START Data records

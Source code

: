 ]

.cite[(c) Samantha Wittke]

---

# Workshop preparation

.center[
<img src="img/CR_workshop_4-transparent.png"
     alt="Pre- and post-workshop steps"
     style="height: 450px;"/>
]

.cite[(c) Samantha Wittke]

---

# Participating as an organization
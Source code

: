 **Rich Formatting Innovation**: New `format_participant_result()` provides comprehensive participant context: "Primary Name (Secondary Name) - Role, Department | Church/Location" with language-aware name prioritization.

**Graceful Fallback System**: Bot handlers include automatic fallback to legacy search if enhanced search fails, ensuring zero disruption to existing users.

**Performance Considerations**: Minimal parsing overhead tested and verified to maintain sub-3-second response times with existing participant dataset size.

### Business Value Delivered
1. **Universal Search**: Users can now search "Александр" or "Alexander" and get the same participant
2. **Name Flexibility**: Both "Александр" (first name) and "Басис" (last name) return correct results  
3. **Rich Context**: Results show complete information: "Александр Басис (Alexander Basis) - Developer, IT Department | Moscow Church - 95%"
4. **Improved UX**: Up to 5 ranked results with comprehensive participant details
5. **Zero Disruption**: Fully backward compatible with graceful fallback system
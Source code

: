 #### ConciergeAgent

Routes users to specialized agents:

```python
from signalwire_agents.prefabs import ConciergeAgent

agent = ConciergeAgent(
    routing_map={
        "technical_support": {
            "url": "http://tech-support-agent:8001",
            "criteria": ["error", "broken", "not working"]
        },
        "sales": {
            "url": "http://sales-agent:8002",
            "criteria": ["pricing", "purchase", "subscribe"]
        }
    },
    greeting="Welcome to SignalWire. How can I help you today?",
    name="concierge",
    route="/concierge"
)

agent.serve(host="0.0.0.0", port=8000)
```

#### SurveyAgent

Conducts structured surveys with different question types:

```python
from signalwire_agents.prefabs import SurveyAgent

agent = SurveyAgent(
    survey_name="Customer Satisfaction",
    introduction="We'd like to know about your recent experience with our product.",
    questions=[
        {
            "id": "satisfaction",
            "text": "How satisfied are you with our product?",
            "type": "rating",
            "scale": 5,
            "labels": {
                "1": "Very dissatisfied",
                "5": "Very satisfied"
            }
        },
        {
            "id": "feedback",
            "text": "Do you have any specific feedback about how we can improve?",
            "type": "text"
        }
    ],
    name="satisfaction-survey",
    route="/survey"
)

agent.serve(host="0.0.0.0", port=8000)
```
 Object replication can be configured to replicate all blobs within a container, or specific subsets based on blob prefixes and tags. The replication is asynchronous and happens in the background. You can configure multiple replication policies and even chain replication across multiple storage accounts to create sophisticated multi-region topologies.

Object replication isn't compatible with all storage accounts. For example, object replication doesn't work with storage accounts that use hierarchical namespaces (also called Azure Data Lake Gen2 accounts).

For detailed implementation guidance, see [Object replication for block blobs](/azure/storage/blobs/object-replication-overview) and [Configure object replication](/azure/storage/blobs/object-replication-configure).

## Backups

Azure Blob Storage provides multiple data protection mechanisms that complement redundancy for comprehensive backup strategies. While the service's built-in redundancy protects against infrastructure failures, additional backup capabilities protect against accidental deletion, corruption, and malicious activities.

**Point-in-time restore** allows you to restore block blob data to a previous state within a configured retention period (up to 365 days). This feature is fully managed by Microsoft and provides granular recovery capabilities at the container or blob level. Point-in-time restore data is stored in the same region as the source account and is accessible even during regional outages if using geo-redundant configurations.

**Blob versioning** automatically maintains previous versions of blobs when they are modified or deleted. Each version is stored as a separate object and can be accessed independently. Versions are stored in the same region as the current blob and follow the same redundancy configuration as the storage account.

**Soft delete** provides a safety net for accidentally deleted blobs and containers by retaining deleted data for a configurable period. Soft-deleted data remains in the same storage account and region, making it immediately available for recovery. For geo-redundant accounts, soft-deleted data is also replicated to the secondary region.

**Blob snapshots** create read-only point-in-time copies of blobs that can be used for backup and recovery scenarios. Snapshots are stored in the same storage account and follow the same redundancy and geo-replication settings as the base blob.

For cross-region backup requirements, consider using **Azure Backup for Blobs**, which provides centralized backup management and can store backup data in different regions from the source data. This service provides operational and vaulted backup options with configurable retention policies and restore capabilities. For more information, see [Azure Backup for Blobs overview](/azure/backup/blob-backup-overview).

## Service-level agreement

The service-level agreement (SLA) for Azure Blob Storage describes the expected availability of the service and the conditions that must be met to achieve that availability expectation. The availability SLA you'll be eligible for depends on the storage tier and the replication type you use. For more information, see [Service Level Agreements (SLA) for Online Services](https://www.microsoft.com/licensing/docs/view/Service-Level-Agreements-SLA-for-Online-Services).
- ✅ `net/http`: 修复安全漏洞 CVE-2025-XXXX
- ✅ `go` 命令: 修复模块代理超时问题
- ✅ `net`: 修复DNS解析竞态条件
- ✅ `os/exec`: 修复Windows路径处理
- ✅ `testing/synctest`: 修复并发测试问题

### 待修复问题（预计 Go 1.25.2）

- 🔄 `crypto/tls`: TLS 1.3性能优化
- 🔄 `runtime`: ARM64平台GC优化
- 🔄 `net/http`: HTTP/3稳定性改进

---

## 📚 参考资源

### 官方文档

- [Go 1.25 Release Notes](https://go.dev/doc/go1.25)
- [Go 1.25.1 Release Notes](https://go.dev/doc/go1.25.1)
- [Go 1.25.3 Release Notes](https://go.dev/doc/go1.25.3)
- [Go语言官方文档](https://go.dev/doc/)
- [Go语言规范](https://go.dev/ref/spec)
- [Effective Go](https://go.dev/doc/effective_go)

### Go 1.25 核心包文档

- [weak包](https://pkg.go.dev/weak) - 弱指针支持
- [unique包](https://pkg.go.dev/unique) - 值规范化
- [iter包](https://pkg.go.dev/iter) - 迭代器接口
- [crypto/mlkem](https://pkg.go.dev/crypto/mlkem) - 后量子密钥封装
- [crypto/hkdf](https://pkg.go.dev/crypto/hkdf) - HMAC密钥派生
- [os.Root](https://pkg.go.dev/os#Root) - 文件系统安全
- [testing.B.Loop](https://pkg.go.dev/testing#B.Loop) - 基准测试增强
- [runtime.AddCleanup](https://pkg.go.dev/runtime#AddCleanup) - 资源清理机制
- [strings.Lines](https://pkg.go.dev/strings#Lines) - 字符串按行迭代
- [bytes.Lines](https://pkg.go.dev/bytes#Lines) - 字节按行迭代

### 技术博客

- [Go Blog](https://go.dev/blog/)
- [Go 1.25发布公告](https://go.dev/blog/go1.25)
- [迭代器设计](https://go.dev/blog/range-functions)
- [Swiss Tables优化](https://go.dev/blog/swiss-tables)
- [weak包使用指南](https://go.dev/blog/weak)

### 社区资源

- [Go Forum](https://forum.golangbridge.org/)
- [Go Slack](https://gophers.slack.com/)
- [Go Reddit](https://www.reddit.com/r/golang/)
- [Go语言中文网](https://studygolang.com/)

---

END Data records

Requirement: If the word "SurveyAgent" is on a line above, return that line.

Problem solution:
#### SurveyAgent
from signalwire_agents.prefabs import SurveyAgent
agent = SurveyAgent(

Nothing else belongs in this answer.